(Beginning of Input for this task)

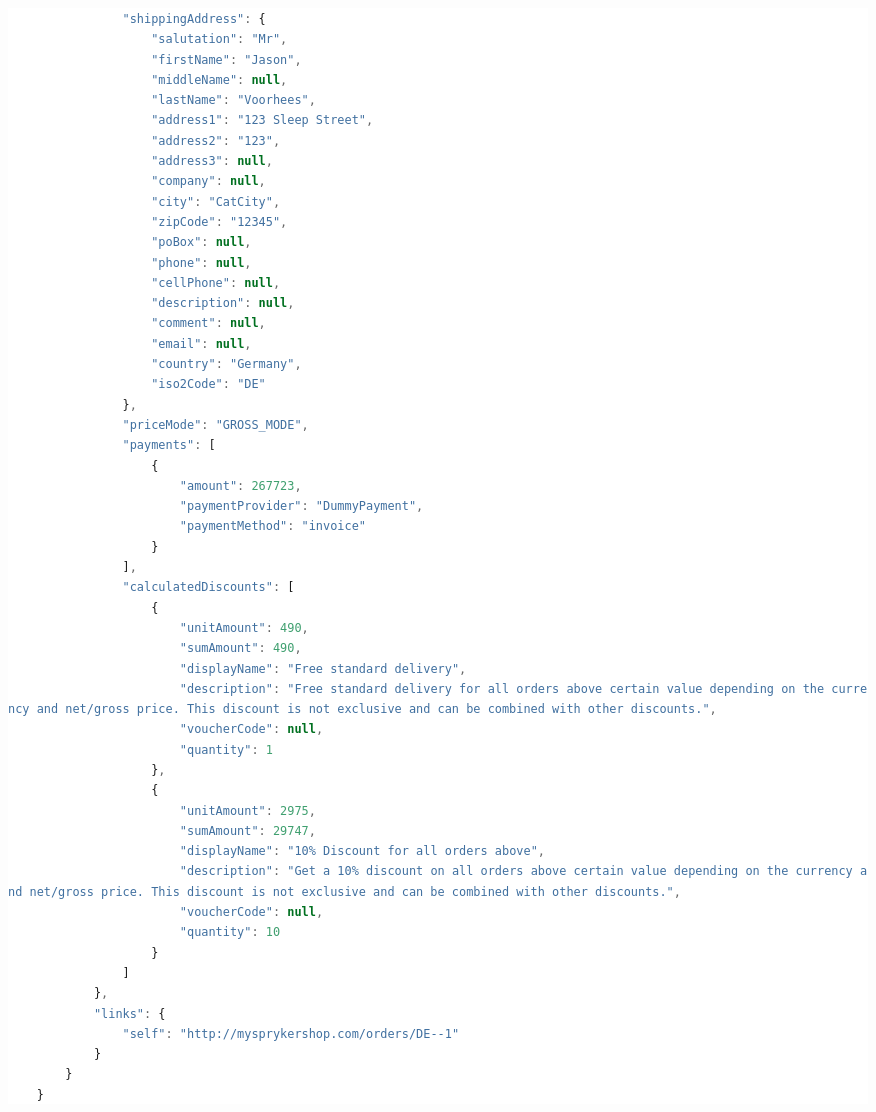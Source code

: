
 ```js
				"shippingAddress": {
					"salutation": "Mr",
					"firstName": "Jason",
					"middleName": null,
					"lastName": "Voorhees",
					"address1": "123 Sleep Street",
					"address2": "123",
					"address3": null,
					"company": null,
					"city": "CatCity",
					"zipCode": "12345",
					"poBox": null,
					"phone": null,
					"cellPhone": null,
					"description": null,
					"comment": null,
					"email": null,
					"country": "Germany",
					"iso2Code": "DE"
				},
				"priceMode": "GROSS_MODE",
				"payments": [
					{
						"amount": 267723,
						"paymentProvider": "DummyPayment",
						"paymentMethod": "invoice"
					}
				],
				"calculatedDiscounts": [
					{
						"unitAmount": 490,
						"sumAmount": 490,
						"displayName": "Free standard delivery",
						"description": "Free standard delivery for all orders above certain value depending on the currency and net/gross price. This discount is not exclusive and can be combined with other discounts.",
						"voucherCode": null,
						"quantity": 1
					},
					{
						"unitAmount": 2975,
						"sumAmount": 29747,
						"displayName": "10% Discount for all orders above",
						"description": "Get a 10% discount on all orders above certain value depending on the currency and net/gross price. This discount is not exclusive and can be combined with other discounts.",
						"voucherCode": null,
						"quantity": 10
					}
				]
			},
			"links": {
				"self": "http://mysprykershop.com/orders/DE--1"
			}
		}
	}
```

(End of Input for this task)
(Beginning of Input for this task)

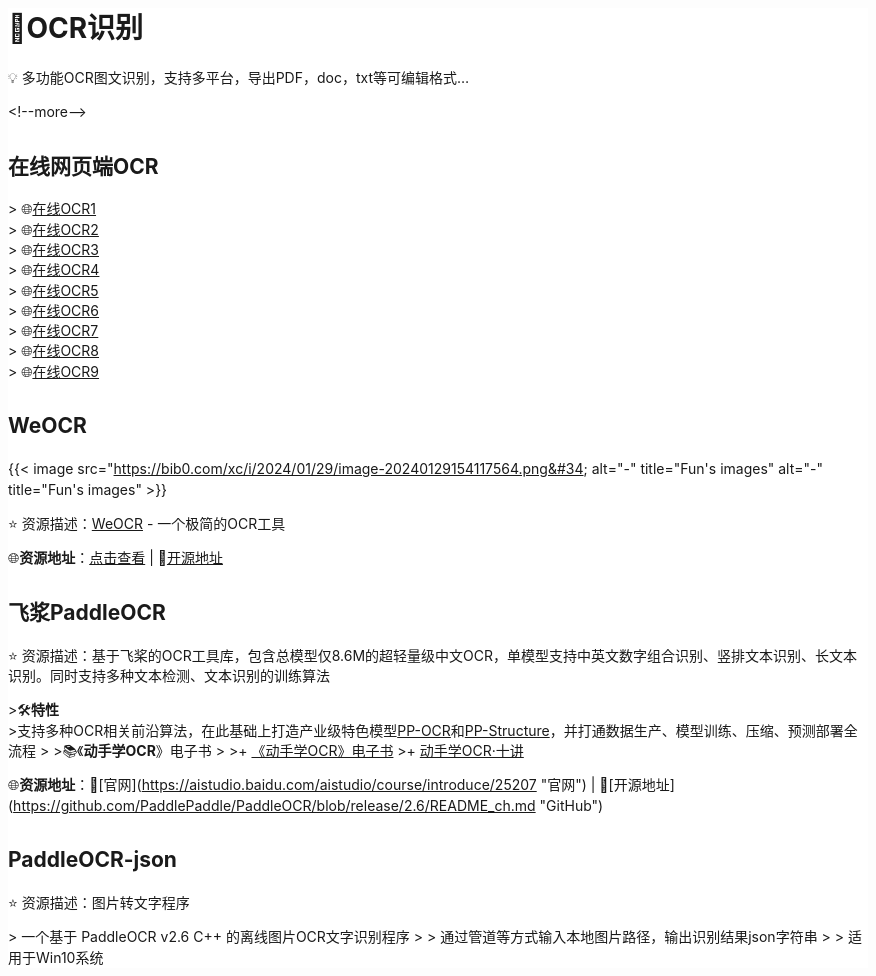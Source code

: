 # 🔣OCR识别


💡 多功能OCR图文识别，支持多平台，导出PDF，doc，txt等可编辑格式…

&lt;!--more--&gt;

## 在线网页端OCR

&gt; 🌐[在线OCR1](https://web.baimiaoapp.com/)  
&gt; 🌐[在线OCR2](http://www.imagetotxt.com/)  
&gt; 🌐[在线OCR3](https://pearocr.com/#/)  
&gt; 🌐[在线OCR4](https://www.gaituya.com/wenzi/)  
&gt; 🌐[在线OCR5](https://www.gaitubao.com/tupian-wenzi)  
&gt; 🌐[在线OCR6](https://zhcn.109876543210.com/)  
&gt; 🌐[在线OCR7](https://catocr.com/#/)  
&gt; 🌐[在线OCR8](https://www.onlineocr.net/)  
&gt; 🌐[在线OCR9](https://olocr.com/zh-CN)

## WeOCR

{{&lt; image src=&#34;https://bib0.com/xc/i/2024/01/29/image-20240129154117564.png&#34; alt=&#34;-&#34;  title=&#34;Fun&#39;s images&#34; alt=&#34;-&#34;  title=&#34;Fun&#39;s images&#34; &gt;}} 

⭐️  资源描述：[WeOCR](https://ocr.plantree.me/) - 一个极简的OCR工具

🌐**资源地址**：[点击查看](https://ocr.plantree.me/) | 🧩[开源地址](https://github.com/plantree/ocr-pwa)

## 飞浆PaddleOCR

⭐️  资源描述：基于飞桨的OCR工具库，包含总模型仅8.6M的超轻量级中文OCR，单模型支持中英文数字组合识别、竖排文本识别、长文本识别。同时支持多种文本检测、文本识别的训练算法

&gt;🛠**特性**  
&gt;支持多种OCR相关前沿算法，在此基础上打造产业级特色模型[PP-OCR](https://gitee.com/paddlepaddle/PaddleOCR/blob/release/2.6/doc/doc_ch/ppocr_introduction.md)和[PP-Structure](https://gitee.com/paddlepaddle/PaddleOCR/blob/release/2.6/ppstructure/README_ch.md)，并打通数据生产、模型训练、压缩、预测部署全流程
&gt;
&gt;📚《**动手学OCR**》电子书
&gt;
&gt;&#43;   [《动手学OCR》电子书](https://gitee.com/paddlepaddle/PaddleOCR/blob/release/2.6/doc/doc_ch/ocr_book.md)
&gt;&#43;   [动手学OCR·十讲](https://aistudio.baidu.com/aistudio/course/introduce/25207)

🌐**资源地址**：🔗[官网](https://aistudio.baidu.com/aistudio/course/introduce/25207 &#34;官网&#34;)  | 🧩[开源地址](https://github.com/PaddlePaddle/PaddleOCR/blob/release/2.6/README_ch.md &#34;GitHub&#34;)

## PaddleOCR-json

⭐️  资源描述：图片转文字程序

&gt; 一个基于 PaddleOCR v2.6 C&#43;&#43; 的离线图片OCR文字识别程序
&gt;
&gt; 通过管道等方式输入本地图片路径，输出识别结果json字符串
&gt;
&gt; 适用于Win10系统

(End of Input for this task)
(Beginning of Input for this task)

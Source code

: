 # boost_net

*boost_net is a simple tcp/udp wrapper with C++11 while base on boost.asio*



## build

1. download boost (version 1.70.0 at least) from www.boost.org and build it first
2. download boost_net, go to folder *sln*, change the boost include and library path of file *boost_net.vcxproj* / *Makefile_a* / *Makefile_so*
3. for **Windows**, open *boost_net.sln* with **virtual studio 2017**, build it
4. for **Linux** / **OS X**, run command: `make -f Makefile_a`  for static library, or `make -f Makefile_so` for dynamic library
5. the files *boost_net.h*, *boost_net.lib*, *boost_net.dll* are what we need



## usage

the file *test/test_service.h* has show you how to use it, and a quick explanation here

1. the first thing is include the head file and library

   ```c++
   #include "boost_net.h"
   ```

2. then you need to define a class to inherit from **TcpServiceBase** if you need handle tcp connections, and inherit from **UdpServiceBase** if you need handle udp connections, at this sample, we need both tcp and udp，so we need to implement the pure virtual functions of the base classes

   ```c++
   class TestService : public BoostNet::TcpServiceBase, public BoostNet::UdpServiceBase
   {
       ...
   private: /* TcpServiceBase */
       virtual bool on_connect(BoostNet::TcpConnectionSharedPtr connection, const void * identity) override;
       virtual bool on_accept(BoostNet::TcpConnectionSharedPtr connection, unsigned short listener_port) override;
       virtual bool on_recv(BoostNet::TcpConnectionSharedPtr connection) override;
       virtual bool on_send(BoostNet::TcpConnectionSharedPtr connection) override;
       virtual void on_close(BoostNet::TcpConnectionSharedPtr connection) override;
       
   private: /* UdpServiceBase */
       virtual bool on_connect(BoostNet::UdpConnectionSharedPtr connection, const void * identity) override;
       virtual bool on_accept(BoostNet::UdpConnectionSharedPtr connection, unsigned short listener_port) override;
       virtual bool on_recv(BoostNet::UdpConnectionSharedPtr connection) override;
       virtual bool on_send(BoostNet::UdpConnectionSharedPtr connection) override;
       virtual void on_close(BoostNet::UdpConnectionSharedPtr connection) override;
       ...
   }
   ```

(End of Input for this task)

Report the lines above that contain "TcpServiceBase".

### [Your response]
2. then you need to define a class to inherit from **TcpServiceBase** if you need handle tcp connections, and inherit from **UdpServiceBase** if you need handle udp connections, at this sample, we need both tcp and udp，so we need to implement the pure virtual functions of the base classes
   class TestService : public BoostNet::TcpServiceBase, public BoostNet::UdpServiceBase
   private: /* TcpServiceBase */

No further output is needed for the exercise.